These spelling courses for grades one through six each have 36 lessons. Lessons are presented in six units with six lessons per unit; the sixth lesson always serves as a review.

Softcover student workbooks are very attractively designed and printed in full color. Font sizes gradually decrease from Level 1 to Level 6 but never enough to make pages feel overcrowded.

The Level 1 course for first grade differs from the other courses in some respects, but the courses otherwise follow a very similar pattern. Each week begins with a pre-test and concludes with a post-test. Children will immediately correct their pre-tests to determine which words present a challenge. Either page five or six at the beginning of each student book lists “Study Steps to Learn a Word,” and the following page lists “Spelling Strategies” students might use to try to figure out the correct spelling when they are uncertain. Parents need to work with students as needed to help them implement these study tools and strategies. Students should also learn to use the list of commonly-misspelled words, the spelling table, and the spelling dictionary that are at the back of each student book.

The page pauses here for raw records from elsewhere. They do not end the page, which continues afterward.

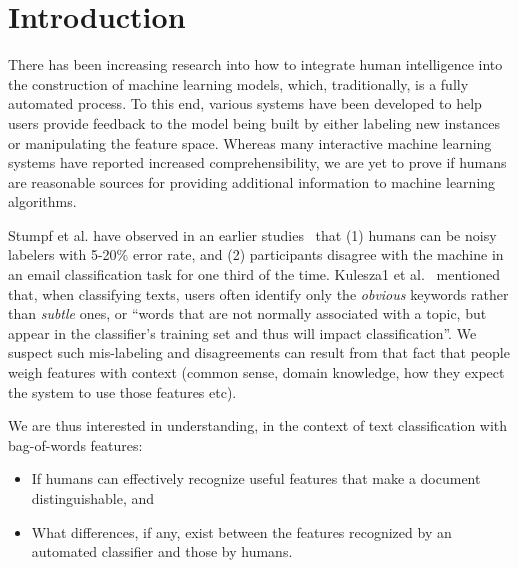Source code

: \section{Introduction}


There has been increasing research into how to integrate human intelligence into the construction of machine learning models, which, traditionally, is a fully automated process. To this end, various systems have been developed to help users provide feedback to the model being built by either labeling new instances or manipulating the feature space. Whereas many interactive machine learning systems have reported increased comprehensibility, we are yet to prove if humans are reasonable sources for providing additional information to machine learning algorithms.

Stumpf et al. have observed in an earlier studies~\cite{stumpf2009interacting} that (1) humans can be noisy labelers with 5-20\% error rate, and (2) participants disagree with the machine in an email classification task for one third of the time. Kulesza1 et al.~\cite{kulesza2015principles} mentioned that, when classifying texts, users often identify only the \emph{obvious} keywords rather than \emph{subtle} ones, or ``words that are not normally associated with a topic, but appear in the classifier's training set and thus will impact classification''. We suspect such mis-labeling and disagreements can result from that fact that people weigh features with context (common sense, domain knowledge, how they expect the system to use those features etc).

We are thus interested in understanding, in the context of text classification with bag-of-words features:
\begin{itemize}
\item If humans can effectively recognize useful features that make a document distinguishable, and 
\item What differences, if any, exist between the features recognized by an automated classifier and those by humans.
\end{itemize}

Each regular lesson in Level 1 has four pages, while all other levels dedicate six pages to each regular lesson. Review lessons have four pages each—three with review activities and a fourth page for a composition activity.

In Level 1, the first twelve lessons differ from the rest of the book since they serve as a phonics review. Beginning with lesson 13, they follow a similar sequence for each lesson with “say and write,” “spell and write,” “read and write,” and proofreading activities. The final activity in each lesson deals with grammar, dictionary skills, or composition. Level 1 presents six spelling words per lesson beginning with lesson 13.

For all other levels the number of spelling words gradually increases up to 20 words per lesson in Level 6. The sequence of activities is similar for each level: “say and listen,” “think and sort,” “spelling and meaning,” “spelling in context,” “spelling and writing,” and “challenge yourself.” Also, before the challenge activity there will be a grammar and usage, dictionary, or “using the spelling table” activity.

I realize that the activity titles are not very revealing. Many of the activities require students to fill in the blanks, but they do so in a variety of ways that stimulate critical thinking rather than simple memorization. In the course of the lessons, students think about phonetic elements and their spellings as well as definitions, synonyms, antonyms, homonyms, derivatives, meanings of words in contexts, and other concepts that relate to spelling. “Spelling and writing” activities include original composition assignments that encourage students to incorporate spelling words from the week’s list. Students learn to proofread, looking for spelling, capitalization, and punctuation errors. A “word story” in each lesson explains the origin of one of the spelling words. The “challenge yourself” activity presents four difficult words for students to match up with a statement, then directs them to write a sentence using the word properly to show its meaning.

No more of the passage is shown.